Task to complete:
Word for word, print out all of the data, omitting every image.

Dataset entries:
BEGIN
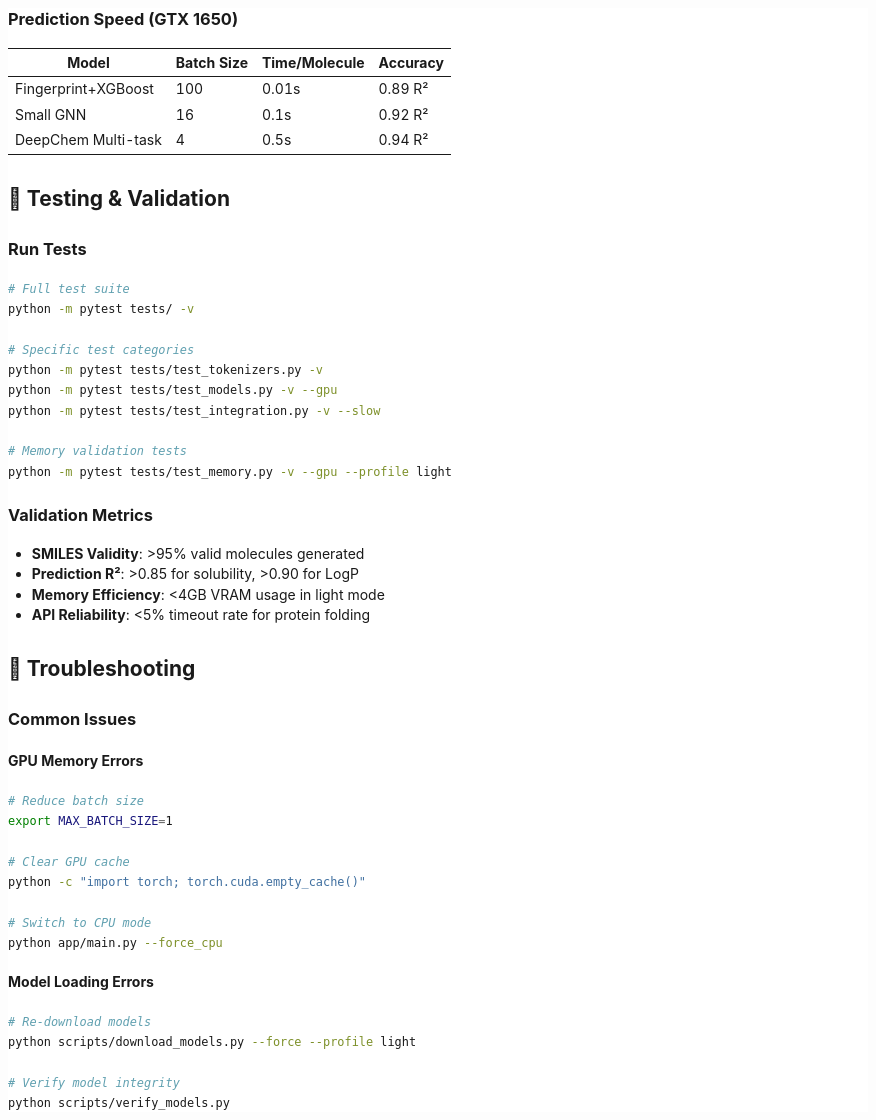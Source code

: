 ### Prediction Speed (GTX 1650)
| Model | Batch Size | Time/Molecule | Accuracy |
|-------|------------|---------------|----------|
| Fingerprint+XGBoost | 100 | 0.01s | 0.89 R² |
| Small GNN | 16 | 0.1s | 0.92 R² |
| DeepChem Multi-task | 4 | 0.5s | 0.94 R² |

## 🧪 Testing & Validation

### Run Tests
```bash
# Full test suite
python -m pytest tests/ -v

# Specific test categories
python -m pytest tests/test_tokenizers.py -v
python -m pytest tests/test_models.py -v --gpu
python -m pytest tests/test_integration.py -v --slow

# Memory validation tests
python -m pytest tests/test_memory.py -v --gpu --profile light
```

### Validation Metrics
- **SMILES Validity**: >95% valid molecules generated
- **Prediction R²**: >0.85 for solubility, >0.90 for LogP
- **Memory Efficiency**: <4GB VRAM usage in light mode
- **API Reliability**: <5% timeout rate for protein folding

## 🚨 Troubleshooting

### Common Issues

#### GPU Memory Errors
```bash
# Reduce batch size
export MAX_BATCH_SIZE=1

# Clear GPU cache
python -c "import torch; torch.cuda.empty_cache()"

# Switch to CPU mode
python app/main.py --force_cpu
```

#### Model Loading Errors
```bash
# Re-download models
python scripts/download_models.py --force --profile light

# Verify model integrity
python scripts/verify_models.py
```
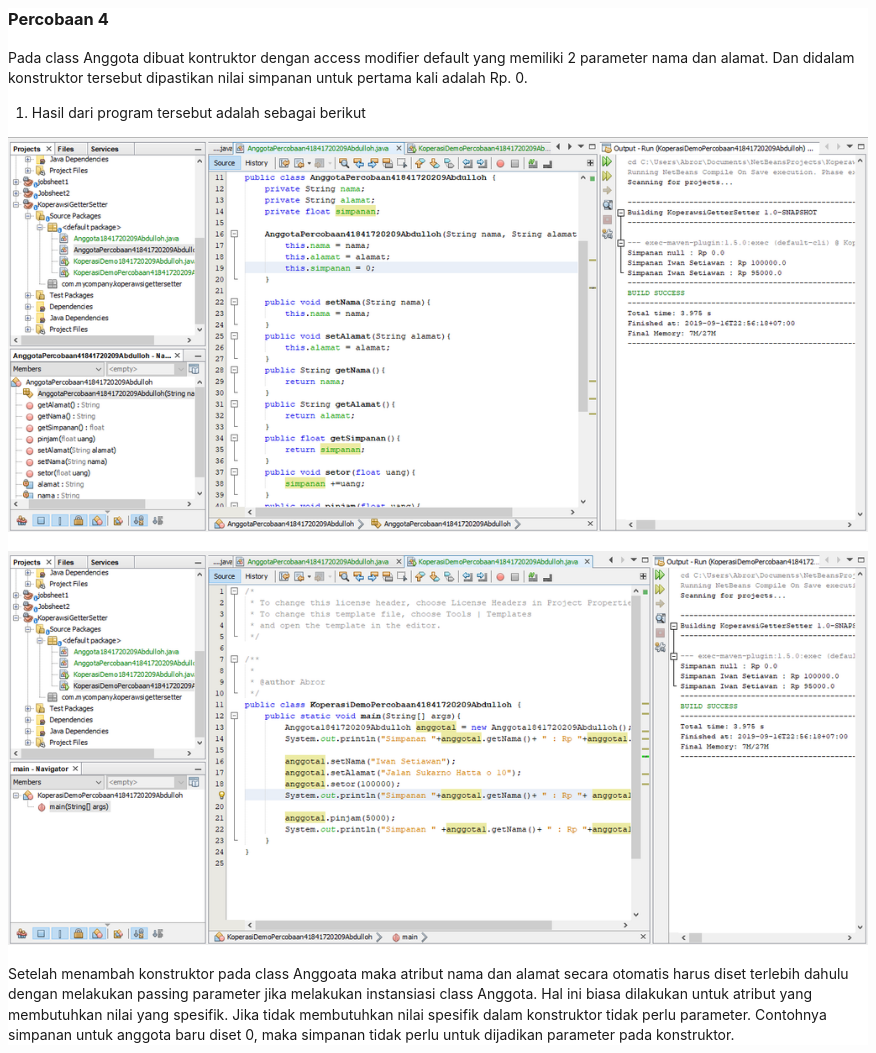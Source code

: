 ### Percobaan 4
Pada class Anggota dibuat kontruktor dengan access modifier default yang memiliki 2 parameter nama dan alamat. Dan didalam konstruktor tersebut dipastikan nilai simpanan untuk pertama kali adalah Rp. 0. 

1. Hasil dari program tersebut adalah sebagai berikut 

![p4](img/p4.PNG)

![p44](img/p44.PNG)

Setelah menambah konstruktor pada class Anggoata maka atribut nama dan alamat secara otomatis harus diset terlebih dahulu dengan melakukan passing parameter jika melakukan instansiasi class Anggota. Hal ini biasa dilakukan untuk atribut yang membutuhkan nilai yang spesifik. Jika tidak membutuhkan nilai spesifik dalam konstruktor tidak perlu parameter. Contohnya simpanan untuk anggota baru diset 0, maka simpanan tidak perlu untuk dijadikan parameter pada konstruktor. 

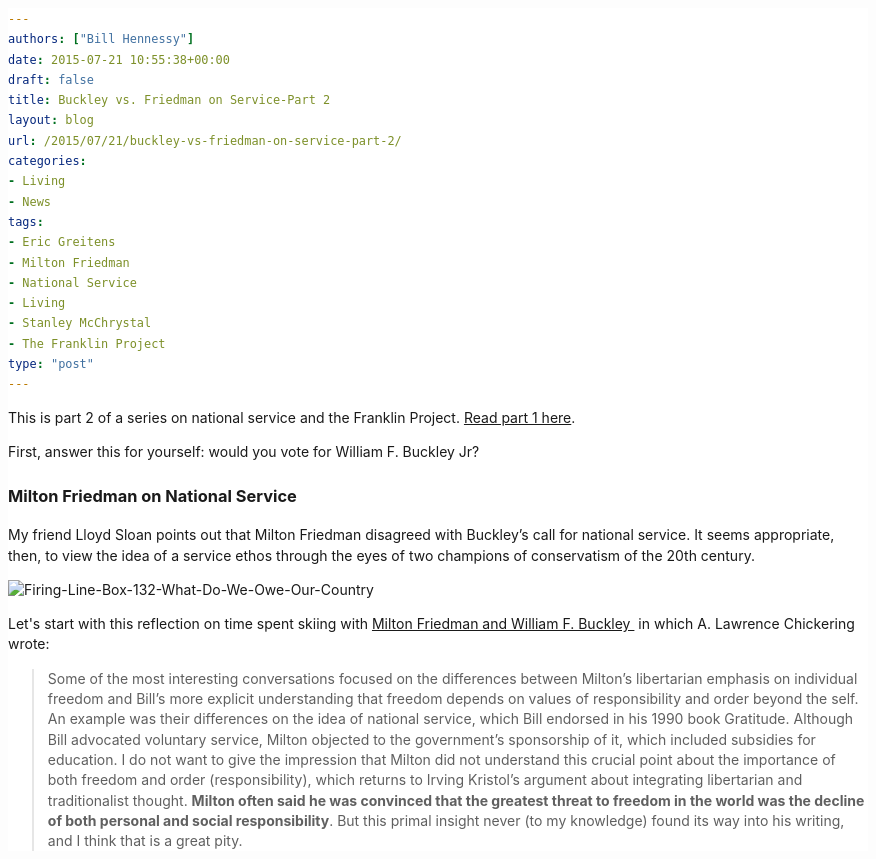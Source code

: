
 ```yaml
---
authors: ["Bill Hennessy"]
date: 2015-07-21 10:55:38+00:00
draft: false
title: Buckley vs. Friedman on Service-Part 2
layout: blog
url: /2015/07/21/buckley-vs-friedman-on-service-part-2/
categories:
- Living
- News
tags:
- Eric Greitens
- Milton Friedman
- National Service
- Living
- Stanley McChrystal
- The Franklin Project
type: "post"
---
```


This is part 2 of a series on national service and the Franklin Project. [Read part 1 here](https://hennessysview.com/2015/07/20/fact-and-fiction-of-the-franklin-project-part-1/).

First, answer this for yourself: would you vote for William F. Buckley Jr?



### Milton Friedman on National Service



My friend Lloyd Sloan points out that Milton Friedman disagreed with Buckley’s call for national service. It seems appropriate, then, to view the idea of a service ethos through the eyes of two champions of conservatism of the 20th century.

![Firing-Line-Box-132-What-Do-We-Owe-Our-Country](https://hennessysview.com/wp-content/uploads/2015/07/Firing-Line-Box-132-What-Do-We-Owe-Our-Country.jpg)


Let's start with this reflection on time spent skiing with [Milton Friedman and William F. Buckley ](https://www.nationalreview.com/article/287848/skiing-wfb-and-milton-friedman-lawrence-chickering) in which A. Lawrence Chickering wrote:



> Some of the most interesting conversations focused on the differences between Milton’s libertarian emphasis on individual freedom and Bill’s more explicit understanding that freedom depends on values of responsibility and order beyond the self. An example was their differences on the idea of national service, which Bill endorsed in his 1990 book Gratitude. Although Bill advocated voluntary service, Milton objected to the government’s sponsorship of it, which included subsidies for education. I do not want to give the impression that Milton did not understand this crucial point about the importance of both freedom and order (responsibility), which returns to Irving Kristol’s argument about integrating libertarian and traditionalist thought. **Milton often said he was convinced that the greatest threat to freedom in the world was the decline of both personal and social responsibility**. But this primal insight never (to my knowledge) found its way into his writing, and I think that is a great pity.
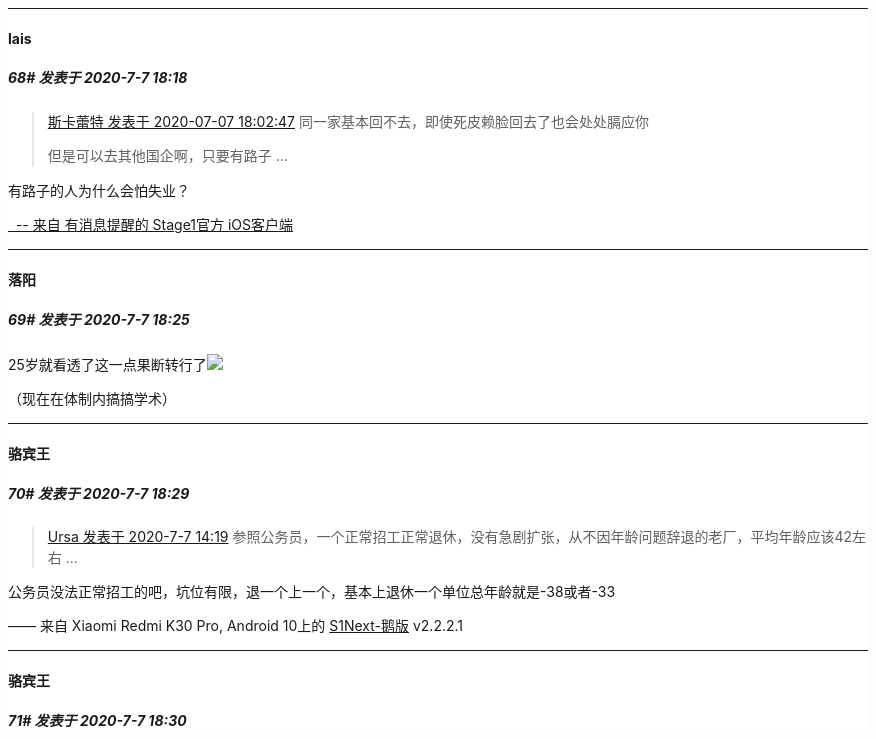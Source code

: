 

-----

####  lais  
##### 68#       发表于 2020-7-7 18:18



<blockquote><a href="httphttps://bbs.saraba1st.com/2b/forum.php?mod=redirect&amp;goto=findpost&amp;pid=48106301&amp;ptid=1946358" target="_blank">斯卡蕾特 发表于 2020-07-07 18:02:47</a>
同一家基本回不去，即使死皮赖脸回去了也会处处膈应你


但是可以去其他国企啊，只要有路子 ...</blockquote>有路子的人为什么会怕失业？

[  -- 来自 有消息提醒的 Stage1官方 iOS客户端](https://itunes.apple.com/fi/app/saraba1st/id1221237470?mt=8)







-----

####  落阳  
##### 69#       发表于 2020-7-7 18:25




25岁就看透了这一点果断转行了<img src="https://static.saraba1st.com/image/smiley/face2017/004.gif" referrerpolicy="no-referrer">

（现在在体制内搞搞学术）







-----

####  骆宾王  
##### 70#       发表于 2020-7-7 18:29



<blockquote><a href="httphttps://bbs.saraba1st.com/2b/forum.php?mod=redirect&amp;goto=findpost&amp;pid=48103339&amp;ptid=1946358" target="_blank">Ursa 发表于 2020-7-7 14:19</a>
参照公务员，一个正常招工正常退休，没有急剧扩张，从不因年龄问题辞退的老厂，平均年龄应该42左右 ...</blockquote>
公务员没法正常招工的吧，坑位有限，退一个上一个，基本上退休一个单位总年龄就是-38或者-33

—— 来自 Xiaomi Redmi K30 Pro, Android 10上的 [S1Next-鹅版](https://github.com/ykrank/S1-Next/releases) v2.2.2.1







-----

####  骆宾王  
##### 71#       发表于 2020-7-7 18:30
END
Result below:
Source code

: ### Prediction Speed (GTX 1650)
| Model | Batch Size | Time/Molecule | Accuracy |
|-------|------------|---------------|----------|
| Fingerprint+XGBoost | 100 | 0.01s | 0.89 R² |
| Small GNN | 16 | 0.1s | 0.92 R² |
| DeepChem Multi-task | 4 | 0.5s | 0.94 R² |

## 🧪 Testing & Validation

### Run Tests
```bash
# Full test suite
python -m pytest tests/ -v

# Specific test categories
python -m pytest tests/test_tokenizers.py -v
python -m pytest tests/test_models.py -v --gpu
python -m pytest tests/test_integration.py -v --slow

# Memory validation tests
python -m pytest tests/test_memory.py -v --gpu --profile light
```

### Validation Metrics
- **SMILES Validity**: >95% valid molecules generated
- **Prediction R²**: >0.85 for solubility, >0.90 for LogP
- **Memory Efficiency**: <4GB VRAM usage in light mode
- **API Reliability**: <5% timeout rate for protein folding

## 🚨 Troubleshooting

### Common Issues

#### GPU Memory Errors
```bash
# Reduce batch size
export MAX_BATCH_SIZE=1

# Clear GPU cache
python -c "import torch; torch.cuda.empty_cache()"

# Switch to CPU mode
python app/main.py --force_cpu
```

#### Model Loading Errors
```bash
# Re-download models
python scripts/download_models.py --force --profile light

# Verify model integrity
python scripts/verify_models.py
```
Source code

: ### Percobaan 4
Pada class Anggota dibuat kontruktor dengan access modifier default yang memiliki 2 parameter nama dan alamat. Dan didalam konstruktor tersebut dipastikan nilai simpanan untuk pertama kali adalah Rp. 0. 

1. Hasil dari program tersebut adalah sebagai berikut 

![p4](img/p4.PNG)

![p44](img/p44.PNG)

Setelah menambah konstruktor pada class Anggoata maka atribut nama dan alamat secara otomatis harus diset terlebih dahulu dengan melakukan passing parameter jika melakukan instansiasi class Anggota. Hal ini biasa dilakukan untuk atribut yang membutuhkan nilai yang spesifik. Jika tidak membutuhkan nilai spesifik dalam konstruktor tidak perlu parameter. Contohnya simpanan untuk anggota baru diset 0, maka simpanan tidak perlu untuk dijadikan parameter pada konstruktor. 

Source code

:
 ```yaml
---
authors: ["Bill Hennessy"]
date: 2015-07-21 10:55:38+00:00
draft: false
title: Buckley vs. Friedman on Service-Part 2
layout: blog
url: /2015/07/21/buckley-vs-friedman-on-service-part-2/
categories:
- Living
- News
tags:
- Eric Greitens
- Milton Friedman
- National Service
- Living
- Stanley McChrystal
- The Franklin Project
type: "post"
---
```


This is part 2 of a series on national service and the Franklin Project. [Read part 1 here](https://hennessysview.com/2015/07/20/fact-and-fiction-of-the-franklin-project-part-1/).

First, answer this for yourself: would you vote for William F. Buckley Jr?



### Milton Friedman on National Service



My friend Lloyd Sloan points out that Milton Friedman disagreed with Buckley’s call for national service. It seems appropriate, then, to view the idea of a service ethos through the eyes of two champions of conservatism of the 20th century.

![Firing-Line-Box-132-What-Do-We-Owe-Our-Country](https://hennessysview.com/wp-content/uploads/2015/07/Firing-Line-Box-132-What-Do-We-Owe-Our-Country.jpg)


Let's start with this reflection on time spent skiing with [Milton Friedman and William F. Buckley ](https://www.nationalreview.com/article/287848/skiing-wfb-and-milton-friedman-lawrence-chickering) in which A. Lawrence Chickering wrote:



> Some of the most interesting conversations focused on the differences between Milton’s libertarian emphasis on individual freedom and Bill’s more explicit understanding that freedom depends on values of responsibility and order beyond the self. An example was their differences on the idea of national service, which Bill endorsed in his 1990 book Gratitude. Although Bill advocated voluntary service, Milton objected to the government’s sponsorship of it, which included subsidies for education. I do not want to give the impression that Milton did not understand this crucial point about the importance of both freedom and order (responsibility), which returns to Irving Kristol’s argument about integrating libertarian and traditionalist thought. **Milton often said he was convinced that the greatest threat to freedom in the world was the decline of both personal and social responsibility**. But this primal insight never (to my knowledge) found its way into his writing, and I think that is a great pity.
Source code

: 

-----

####  lais  
##### 68#       发表于 2020-7-7 18:18



<blockquote><a href="httphttps://bbs.saraba1st.com/2b/forum.php?mod=redirect&amp;goto=findpost&amp;pid=48106301&amp;ptid=1946358" target="_blank">斯卡蕾特 发表于 2020-07-07 18:02:47</a>
同一家基本回不去，即使死皮赖脸回去了也会处处膈应你


但是可以去其他国企啊，只要有路子 ...</blockquote>有路子的人为什么会怕失业？

[  -- 来自 有消息提醒的 Stage1官方 iOS客户端](https://itunes.apple.com/fi/app/saraba1st/id1221237470?mt=8)







-----

####  落阳  
##### 69#       发表于 2020-7-7 18:25




25岁就看透了这一点果断转行了<img src="https://static.saraba1st.com/image/smiley/face2017/004.gif" referrerpolicy="no-referrer">

（现在在体制内搞搞学术）







-----

####  骆宾王  
##### 70#       发表于 2020-7-7 18:29



<blockquote><a href="httphttps://bbs.saraba1st.com/2b/forum.php?mod=redirect&amp;goto=findpost&amp;pid=48103339&amp;ptid=1946358" target="_blank">Ursa 发表于 2020-7-7 14:19</a>
参照公务员，一个正常招工正常退休，没有急剧扩张，从不因年龄问题辞退的老厂，平均年龄应该42左右 ...</blockquote>
公务员没法正常招工的吧，坑位有限，退一个上一个，基本上退休一个单位总年龄就是-38或者-33

—— 来自 Xiaomi Redmi K30 Pro, Android 10上的 [S1Next-鹅版](https://github.com/ykrank/S1-Next/releases) v2.2.2.1







-----

####  骆宾王  
##### 71#       发表于 2020-7-7 18:30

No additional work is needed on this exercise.